In 1961, an elderly Brit went on trial for stealing Goya's Duke of Wellington painting to protest paying for TV

By Gary M. Kramer

Published April 21, 2022 9:20PM (EDT)

Helen Mirren and Jim Broadbent in "The Duke"  (Sony Pictures Classics)
Helen Mirren and Jim Broadbent in "The Duke" (Sony Pictures Classics)

"The Duke" is a genial retelling of the true story of Kempton Bunton (Jim Broadbent), who in 1961, was tried for the crime of stealing a Goya painting of the Duke of Wellington, valued at £140,000, from the National Gallery in London. Although director Roger Michell's ("Notting Hill") film does depict the theft twice, it is not really a caper; rather, this comedic drama is a genteel character study of a man from Newcastle who rallies against social injustice and for the greater good. 

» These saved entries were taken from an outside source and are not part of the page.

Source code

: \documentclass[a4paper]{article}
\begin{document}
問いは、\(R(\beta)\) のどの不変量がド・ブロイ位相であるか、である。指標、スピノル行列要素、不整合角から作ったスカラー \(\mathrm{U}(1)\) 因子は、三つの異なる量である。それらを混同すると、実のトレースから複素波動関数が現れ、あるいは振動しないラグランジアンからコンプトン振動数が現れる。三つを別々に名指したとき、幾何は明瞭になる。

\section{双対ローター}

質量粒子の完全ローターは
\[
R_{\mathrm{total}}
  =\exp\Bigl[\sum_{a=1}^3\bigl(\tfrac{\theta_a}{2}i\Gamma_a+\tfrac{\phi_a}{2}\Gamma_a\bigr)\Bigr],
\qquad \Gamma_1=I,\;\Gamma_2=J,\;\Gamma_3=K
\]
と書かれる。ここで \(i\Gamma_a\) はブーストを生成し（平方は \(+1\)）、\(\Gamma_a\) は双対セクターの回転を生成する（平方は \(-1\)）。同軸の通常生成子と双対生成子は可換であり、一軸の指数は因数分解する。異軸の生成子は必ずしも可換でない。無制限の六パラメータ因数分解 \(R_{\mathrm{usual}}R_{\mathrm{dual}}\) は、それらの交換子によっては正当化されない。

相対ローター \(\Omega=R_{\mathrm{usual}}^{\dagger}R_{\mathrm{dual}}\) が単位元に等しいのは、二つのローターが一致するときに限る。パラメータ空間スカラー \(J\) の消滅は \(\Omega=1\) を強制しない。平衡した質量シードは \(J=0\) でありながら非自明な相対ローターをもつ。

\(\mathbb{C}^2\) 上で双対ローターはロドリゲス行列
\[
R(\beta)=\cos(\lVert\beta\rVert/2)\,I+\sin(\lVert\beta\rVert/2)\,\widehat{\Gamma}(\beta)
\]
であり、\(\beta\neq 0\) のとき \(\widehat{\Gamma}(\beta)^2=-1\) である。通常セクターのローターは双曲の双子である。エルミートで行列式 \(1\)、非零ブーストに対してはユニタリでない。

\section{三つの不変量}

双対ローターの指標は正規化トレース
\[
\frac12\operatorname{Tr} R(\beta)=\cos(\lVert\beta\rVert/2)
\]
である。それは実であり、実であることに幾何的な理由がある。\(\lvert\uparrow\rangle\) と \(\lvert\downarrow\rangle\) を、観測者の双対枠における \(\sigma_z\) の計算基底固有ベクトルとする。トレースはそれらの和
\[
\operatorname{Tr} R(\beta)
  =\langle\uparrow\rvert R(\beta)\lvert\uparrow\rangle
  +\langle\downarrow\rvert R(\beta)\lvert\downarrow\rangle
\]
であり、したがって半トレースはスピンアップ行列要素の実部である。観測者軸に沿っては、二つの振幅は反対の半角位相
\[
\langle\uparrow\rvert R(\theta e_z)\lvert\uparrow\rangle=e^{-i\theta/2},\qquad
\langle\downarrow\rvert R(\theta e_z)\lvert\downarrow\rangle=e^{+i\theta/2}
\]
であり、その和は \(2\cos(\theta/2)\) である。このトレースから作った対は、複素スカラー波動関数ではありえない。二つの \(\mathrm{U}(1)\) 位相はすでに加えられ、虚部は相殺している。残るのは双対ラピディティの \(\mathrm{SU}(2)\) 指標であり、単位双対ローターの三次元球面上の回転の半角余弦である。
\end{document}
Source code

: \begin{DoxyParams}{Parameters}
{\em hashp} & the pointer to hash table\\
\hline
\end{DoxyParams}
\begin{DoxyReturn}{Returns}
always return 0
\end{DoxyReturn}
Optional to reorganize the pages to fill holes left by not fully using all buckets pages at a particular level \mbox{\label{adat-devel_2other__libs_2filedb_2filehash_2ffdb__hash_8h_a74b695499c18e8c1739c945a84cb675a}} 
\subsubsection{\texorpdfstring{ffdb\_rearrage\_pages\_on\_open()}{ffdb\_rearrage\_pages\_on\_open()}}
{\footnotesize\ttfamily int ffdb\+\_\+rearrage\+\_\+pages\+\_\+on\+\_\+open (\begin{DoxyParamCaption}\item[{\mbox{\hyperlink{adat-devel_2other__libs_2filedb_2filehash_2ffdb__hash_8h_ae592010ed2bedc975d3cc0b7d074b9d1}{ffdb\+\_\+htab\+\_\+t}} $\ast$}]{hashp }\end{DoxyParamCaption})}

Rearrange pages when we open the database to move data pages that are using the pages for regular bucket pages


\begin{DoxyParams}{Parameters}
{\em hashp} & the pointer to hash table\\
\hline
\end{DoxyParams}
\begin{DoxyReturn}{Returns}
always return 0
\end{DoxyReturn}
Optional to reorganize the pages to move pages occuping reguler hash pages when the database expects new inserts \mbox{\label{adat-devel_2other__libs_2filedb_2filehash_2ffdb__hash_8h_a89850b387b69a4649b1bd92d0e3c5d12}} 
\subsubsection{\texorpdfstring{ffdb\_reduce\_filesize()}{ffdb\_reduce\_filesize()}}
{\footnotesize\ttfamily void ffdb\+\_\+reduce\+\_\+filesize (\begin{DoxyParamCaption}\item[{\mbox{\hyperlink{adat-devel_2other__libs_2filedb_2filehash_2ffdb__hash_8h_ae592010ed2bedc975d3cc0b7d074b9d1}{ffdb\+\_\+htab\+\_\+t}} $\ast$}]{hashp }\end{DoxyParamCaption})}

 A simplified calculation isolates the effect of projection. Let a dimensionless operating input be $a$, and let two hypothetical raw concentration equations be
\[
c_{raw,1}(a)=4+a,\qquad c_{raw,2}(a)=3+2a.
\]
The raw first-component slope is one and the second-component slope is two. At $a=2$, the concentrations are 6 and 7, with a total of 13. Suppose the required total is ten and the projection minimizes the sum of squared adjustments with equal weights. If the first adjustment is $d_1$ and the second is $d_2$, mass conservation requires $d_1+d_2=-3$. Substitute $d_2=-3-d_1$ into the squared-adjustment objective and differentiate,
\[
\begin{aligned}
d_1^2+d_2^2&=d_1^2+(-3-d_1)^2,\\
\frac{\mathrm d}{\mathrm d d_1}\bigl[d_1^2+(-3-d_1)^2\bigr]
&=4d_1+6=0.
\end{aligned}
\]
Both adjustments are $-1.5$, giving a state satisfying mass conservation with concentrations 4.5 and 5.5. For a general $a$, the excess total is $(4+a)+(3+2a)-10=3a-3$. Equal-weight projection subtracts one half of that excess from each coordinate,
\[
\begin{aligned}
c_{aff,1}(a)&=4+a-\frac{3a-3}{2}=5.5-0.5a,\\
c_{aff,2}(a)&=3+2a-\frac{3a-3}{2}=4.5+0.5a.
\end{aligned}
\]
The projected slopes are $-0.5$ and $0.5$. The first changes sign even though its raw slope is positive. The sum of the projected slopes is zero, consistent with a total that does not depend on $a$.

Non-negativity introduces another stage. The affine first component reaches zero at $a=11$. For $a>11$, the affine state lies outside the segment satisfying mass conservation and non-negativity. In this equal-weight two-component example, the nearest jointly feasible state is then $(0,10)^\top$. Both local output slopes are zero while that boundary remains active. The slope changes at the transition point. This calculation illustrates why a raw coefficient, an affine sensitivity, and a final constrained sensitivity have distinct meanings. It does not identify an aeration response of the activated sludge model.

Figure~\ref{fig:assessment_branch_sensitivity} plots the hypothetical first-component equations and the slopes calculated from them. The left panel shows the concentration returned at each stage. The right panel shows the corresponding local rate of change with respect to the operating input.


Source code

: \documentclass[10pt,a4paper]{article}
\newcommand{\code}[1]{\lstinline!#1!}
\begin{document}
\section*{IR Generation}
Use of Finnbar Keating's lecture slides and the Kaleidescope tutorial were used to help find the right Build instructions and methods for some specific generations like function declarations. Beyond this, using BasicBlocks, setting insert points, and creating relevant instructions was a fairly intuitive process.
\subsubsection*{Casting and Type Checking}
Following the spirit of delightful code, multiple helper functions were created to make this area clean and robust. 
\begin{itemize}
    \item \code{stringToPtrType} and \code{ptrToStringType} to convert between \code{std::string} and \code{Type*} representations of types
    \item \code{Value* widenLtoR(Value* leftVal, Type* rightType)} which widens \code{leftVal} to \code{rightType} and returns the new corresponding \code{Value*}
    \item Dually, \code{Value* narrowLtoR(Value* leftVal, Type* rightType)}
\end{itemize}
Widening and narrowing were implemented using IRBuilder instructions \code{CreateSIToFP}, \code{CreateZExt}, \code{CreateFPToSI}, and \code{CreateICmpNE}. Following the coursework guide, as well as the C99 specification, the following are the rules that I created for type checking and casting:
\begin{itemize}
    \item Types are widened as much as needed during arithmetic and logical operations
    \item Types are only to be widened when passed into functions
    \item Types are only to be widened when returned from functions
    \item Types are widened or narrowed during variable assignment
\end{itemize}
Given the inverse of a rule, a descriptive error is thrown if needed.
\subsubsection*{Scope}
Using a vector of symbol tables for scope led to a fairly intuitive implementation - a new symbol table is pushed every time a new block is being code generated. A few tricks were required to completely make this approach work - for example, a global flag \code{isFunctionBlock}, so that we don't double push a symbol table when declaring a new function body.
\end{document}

Kempton is first seen rebelling against having to pay for a license for his TV because it airs the BBC. (He actually removes the appropriate coil from the set to make the station unavailable.) But that does not appease — or engender much goodwill — with the authorities who put him in jail for 13 days. But Kempton continues to wage his campaign, "Free TV for the OAP," emphasizing that pensioners should not have to pay for television. He believes it is often a way for them to stave off loneliness.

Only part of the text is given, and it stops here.